The building on the corner of Long Row and Market Street was started as a single draper's shop in 1846

Nottingham's former Debenhams store has been granted Grade II listed status by the government.

The building on the corner of Long Row and Market Street was started as a single draper's shop in 1846.

It then became the Griffin and Spalding store in 1878 before being sold to Debenhams in 1944.

The building has now been listed by the Department for Digital, Culture, Media and Sport on the advice of Historic England.

The former store is made up of a range of buildings and the dominant corner block, developed by entrepreneurs W Griffin and JT Spalding, features carved cherubs and foliage.

Image source, Patricia Payne
Image caption,

In 1920 architects were commissioned to remodel the corner buildings in Portland stone, widely used for buildings along London's Regent Street

'Defines character of Nottingham'

Hugh Shannon, Historic England listing adviser, said the building was more than a store for many Nottingham people.
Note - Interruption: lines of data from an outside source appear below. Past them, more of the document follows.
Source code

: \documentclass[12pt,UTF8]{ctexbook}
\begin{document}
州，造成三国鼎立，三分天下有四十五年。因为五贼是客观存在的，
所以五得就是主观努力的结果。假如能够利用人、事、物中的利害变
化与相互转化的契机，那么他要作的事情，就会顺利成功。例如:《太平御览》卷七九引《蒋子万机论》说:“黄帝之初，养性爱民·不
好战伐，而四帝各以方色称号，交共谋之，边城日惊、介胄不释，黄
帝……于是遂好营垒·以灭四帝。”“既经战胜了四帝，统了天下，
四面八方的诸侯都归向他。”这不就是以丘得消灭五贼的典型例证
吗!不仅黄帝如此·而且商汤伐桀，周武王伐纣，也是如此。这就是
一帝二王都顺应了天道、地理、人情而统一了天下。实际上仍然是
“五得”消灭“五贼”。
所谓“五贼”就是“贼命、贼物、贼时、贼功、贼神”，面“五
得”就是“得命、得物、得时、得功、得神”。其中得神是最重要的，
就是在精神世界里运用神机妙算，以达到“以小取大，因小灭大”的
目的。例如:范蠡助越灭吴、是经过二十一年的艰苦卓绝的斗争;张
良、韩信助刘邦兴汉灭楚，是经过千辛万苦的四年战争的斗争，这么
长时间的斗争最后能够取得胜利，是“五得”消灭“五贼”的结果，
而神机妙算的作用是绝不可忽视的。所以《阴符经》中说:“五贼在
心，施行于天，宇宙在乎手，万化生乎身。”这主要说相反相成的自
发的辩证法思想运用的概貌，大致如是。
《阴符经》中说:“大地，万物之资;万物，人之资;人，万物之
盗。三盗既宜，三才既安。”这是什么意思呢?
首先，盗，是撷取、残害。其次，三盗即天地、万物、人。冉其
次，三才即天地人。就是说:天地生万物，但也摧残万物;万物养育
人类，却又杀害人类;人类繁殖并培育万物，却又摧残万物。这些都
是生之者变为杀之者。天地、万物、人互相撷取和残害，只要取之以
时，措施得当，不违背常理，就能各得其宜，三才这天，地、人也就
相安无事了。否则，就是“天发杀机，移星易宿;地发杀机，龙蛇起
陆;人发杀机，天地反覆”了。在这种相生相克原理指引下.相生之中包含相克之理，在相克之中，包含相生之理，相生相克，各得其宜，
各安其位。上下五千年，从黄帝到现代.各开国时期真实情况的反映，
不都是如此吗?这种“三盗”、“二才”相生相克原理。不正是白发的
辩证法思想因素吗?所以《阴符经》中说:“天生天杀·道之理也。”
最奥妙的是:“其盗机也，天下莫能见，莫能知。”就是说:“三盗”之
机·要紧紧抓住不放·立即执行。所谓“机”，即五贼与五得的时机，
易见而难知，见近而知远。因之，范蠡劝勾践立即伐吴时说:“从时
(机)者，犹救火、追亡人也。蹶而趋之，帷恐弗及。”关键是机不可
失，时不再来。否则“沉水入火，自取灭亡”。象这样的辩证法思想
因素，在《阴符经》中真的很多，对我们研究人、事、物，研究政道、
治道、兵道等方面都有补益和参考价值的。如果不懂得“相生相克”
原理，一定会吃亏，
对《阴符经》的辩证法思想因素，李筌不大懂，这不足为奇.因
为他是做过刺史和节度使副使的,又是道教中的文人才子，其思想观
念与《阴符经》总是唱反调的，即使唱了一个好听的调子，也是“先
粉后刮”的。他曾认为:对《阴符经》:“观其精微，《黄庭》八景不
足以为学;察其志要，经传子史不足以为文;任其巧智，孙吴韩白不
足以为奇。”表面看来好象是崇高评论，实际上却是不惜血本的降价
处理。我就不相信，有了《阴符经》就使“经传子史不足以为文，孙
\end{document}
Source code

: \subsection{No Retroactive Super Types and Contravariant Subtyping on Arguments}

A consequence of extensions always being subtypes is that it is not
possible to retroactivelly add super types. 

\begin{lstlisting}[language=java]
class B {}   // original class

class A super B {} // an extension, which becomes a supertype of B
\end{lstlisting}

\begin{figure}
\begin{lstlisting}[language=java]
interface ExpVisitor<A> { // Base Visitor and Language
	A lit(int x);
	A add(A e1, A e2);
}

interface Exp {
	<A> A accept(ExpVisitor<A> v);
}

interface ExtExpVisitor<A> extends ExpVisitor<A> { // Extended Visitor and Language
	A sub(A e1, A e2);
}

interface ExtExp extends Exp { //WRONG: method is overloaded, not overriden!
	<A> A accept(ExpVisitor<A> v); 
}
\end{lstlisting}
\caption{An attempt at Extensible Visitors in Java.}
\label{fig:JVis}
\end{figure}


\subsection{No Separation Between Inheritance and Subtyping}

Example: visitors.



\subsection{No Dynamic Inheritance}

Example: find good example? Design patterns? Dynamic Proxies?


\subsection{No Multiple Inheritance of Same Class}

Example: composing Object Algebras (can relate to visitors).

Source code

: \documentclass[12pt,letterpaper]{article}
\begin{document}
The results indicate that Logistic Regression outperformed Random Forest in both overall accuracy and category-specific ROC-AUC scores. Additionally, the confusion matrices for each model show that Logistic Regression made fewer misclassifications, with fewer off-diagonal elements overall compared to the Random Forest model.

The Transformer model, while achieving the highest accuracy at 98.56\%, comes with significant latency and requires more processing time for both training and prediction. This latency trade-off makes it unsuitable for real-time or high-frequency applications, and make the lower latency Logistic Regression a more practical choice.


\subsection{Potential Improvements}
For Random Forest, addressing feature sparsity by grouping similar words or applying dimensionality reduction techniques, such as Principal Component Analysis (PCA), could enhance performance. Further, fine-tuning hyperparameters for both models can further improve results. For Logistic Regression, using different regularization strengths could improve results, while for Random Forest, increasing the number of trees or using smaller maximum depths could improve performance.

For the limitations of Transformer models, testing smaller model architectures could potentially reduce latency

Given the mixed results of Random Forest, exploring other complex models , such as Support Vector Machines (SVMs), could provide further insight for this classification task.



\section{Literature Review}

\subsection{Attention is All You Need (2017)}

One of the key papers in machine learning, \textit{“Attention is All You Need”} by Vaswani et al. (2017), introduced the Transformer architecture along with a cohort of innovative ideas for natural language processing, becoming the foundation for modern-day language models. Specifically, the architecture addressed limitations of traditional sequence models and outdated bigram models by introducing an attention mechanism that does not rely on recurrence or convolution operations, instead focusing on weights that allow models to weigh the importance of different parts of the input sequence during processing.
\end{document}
"It's a place that holds cherished memories of meetings with friends or family, of buying significant items for life events," he said.

"While some of these individual buildings are by Nottingham's best known and respected architects such as TC Hine and Son and William Dymock Pratt, it is the 1920s classically detailed, Portland Stone clad corner block by Bromley and Watkins at 40-44 Long Row which dominates.

"This brought to Nottingham a building in the style of the large shops in London's newly rebuilt Regent Street.

"In combination with the contemporary council house and the stone slabs which pave Old Market Square, it defines the character of the commercial centre of Nottingham."